I have to tell you, all this actually makes me want to take a serious look at the competition. I mean, it's good that Pentax improves its AF once again. But them actually closing the gap makes me wonder about something. I've come to realize I don't really care about whether my camera has "Pentax", "Canon", "Nikon" or whatever written on the front side. Maybe some people do, but I don't, not really. It's what I want to do with the camera that counts. So if I'm not really a Pentax fanboy (or a Canikon fanboy for that matter), hearing people say Pentax is/was behind in AF, and having recently experienced the awesome speed of a D700 + Nikkor 24-70 (ok that's fullframe, but this concerns AF, not sensor size) makes me wonder. Some people say it is of no consequence when you are actually shooting, but at the same time these people seem to be all over new Pentax bodies when they come out, and I can't believe that's just because of how they look. I don't have any old (MF) lenses and rely on AF for pretty much everything. I never had a Canon or Nikon body. But maybe I should. I know I'll lose SR, and I'd rather not do that, but then I almost always stay below 1/(FL * 1.5) anyway, just because I've learned that otherwise I might not get sharp results.

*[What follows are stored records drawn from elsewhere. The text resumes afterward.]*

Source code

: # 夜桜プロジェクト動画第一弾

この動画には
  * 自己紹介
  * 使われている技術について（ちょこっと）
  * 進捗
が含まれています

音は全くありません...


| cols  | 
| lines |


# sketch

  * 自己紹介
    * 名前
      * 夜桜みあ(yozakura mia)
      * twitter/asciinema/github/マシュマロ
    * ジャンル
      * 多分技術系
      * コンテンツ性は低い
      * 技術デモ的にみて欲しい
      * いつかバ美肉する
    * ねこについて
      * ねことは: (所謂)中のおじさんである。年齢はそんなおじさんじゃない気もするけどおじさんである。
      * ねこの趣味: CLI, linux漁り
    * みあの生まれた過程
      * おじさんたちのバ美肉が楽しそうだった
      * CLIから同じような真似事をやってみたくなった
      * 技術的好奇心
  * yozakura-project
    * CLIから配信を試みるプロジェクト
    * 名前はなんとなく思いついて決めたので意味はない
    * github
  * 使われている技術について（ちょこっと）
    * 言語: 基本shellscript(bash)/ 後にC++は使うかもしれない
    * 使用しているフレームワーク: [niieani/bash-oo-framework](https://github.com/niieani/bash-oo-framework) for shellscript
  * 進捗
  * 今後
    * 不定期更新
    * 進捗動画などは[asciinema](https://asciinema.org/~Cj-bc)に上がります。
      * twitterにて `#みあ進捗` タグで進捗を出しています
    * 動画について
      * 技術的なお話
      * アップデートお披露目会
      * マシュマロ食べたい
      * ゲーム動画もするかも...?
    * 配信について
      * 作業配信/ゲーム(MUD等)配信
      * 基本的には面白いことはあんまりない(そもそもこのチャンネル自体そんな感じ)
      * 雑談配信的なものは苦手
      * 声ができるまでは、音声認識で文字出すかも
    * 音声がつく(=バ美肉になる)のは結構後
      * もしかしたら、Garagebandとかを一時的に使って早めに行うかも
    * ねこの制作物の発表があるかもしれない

Maybe the new AF is as fast as the big 2, but then SDM is still slow. Sure I could wait another 2 years or so and they may catch up, just as they have with framerate and now maybe with AF-C. But my point is that I don't have to wait.
I recently came across this article:
Pentax vs Canon AF Performance « robertsdonovan.com. Now it's a bit old, but after handling that D700 combo for a minute I'm thinking it still applies. And the guy who wrote it seems sincere.